== Segment start ==

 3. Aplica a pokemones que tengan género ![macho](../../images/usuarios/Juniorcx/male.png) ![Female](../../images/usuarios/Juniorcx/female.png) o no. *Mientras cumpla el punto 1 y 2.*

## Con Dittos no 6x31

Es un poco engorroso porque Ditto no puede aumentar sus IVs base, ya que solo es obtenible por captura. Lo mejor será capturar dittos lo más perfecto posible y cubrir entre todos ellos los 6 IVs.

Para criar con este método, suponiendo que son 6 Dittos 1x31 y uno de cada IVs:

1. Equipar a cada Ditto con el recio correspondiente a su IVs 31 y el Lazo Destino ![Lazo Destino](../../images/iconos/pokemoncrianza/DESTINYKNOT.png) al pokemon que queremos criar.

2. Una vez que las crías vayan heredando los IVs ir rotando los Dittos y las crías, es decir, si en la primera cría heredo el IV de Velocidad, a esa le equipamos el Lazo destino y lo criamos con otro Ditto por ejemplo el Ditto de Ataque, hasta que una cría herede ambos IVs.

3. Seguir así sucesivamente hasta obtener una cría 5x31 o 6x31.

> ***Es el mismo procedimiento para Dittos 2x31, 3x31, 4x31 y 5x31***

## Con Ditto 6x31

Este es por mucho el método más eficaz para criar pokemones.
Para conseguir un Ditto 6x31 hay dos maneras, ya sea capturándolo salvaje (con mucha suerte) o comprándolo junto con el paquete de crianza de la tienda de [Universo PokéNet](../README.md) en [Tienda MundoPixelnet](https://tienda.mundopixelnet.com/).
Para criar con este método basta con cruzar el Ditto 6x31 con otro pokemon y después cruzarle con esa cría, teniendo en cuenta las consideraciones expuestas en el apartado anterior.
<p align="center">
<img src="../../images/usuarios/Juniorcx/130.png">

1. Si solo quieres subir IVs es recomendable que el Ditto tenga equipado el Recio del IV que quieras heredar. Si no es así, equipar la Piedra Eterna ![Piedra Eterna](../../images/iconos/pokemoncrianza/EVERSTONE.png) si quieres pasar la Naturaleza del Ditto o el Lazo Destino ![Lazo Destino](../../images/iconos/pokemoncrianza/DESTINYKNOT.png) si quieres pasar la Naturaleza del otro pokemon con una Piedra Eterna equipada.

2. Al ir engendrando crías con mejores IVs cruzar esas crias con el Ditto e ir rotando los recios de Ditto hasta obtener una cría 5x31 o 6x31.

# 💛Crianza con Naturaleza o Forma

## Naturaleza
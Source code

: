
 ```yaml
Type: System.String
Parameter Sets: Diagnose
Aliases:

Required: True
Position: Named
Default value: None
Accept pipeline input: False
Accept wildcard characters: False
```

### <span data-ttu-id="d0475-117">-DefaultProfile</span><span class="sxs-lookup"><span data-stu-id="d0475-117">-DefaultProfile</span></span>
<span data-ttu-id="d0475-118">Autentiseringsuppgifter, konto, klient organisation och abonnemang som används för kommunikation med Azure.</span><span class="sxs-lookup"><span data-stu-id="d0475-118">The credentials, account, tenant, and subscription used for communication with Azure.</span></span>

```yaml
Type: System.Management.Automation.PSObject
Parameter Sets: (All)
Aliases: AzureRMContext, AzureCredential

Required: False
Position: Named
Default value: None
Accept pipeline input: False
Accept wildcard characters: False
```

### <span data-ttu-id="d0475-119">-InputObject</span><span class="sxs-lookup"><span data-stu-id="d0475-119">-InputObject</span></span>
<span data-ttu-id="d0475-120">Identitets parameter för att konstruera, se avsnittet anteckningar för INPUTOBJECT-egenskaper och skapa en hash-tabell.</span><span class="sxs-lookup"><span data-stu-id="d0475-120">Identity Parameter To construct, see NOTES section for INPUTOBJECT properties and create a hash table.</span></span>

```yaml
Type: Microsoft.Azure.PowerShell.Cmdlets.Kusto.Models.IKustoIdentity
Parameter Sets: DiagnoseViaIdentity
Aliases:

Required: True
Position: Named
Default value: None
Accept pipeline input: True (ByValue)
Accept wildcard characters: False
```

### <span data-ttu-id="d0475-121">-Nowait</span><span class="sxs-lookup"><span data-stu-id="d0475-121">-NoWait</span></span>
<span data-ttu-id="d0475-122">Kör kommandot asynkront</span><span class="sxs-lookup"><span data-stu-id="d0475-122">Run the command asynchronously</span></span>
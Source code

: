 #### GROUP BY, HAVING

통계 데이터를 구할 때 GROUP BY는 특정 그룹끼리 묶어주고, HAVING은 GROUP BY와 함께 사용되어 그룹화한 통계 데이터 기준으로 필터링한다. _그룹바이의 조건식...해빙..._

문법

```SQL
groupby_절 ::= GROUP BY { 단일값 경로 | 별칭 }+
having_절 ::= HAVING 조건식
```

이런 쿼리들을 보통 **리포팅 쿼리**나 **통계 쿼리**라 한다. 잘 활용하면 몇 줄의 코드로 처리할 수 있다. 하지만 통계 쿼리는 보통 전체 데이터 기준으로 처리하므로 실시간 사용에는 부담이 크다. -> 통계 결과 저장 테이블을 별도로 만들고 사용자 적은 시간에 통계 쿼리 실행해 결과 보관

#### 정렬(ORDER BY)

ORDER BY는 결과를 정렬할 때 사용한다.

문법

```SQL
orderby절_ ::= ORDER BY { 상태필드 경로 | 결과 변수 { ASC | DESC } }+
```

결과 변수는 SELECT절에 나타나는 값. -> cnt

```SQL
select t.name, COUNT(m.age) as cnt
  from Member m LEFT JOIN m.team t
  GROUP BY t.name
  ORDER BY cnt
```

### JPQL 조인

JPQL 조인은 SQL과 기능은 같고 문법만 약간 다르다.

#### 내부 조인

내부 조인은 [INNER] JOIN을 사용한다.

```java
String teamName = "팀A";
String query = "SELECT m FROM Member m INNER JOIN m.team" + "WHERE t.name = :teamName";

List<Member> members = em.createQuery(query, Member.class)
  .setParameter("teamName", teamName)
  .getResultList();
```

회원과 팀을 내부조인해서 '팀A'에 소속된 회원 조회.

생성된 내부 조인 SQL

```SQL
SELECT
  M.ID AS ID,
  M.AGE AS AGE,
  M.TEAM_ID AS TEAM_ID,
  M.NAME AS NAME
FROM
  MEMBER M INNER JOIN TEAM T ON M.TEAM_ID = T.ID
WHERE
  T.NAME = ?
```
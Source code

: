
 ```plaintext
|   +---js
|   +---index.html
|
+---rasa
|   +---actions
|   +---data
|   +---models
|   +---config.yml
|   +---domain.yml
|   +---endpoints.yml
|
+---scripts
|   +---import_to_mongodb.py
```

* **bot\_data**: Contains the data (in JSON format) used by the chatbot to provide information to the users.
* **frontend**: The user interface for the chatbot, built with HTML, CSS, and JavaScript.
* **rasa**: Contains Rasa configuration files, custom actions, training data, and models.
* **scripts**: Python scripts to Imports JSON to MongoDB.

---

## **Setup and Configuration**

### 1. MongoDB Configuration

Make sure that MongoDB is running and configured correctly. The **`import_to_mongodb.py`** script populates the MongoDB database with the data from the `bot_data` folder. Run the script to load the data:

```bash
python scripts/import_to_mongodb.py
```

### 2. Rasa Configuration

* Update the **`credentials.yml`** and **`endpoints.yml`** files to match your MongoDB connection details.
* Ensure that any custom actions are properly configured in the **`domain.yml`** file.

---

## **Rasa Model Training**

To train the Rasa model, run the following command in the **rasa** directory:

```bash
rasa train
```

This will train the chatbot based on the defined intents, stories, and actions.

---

== Segment end ==

Exercise description - Find the string "endpoints" in the entries above. Copy each line where it occurs.

Exercise result -
|   +---endpoints.yml
* Update the **`credentials.yml`** and **`endpoints.yml`** files to match your MongoDB connection details.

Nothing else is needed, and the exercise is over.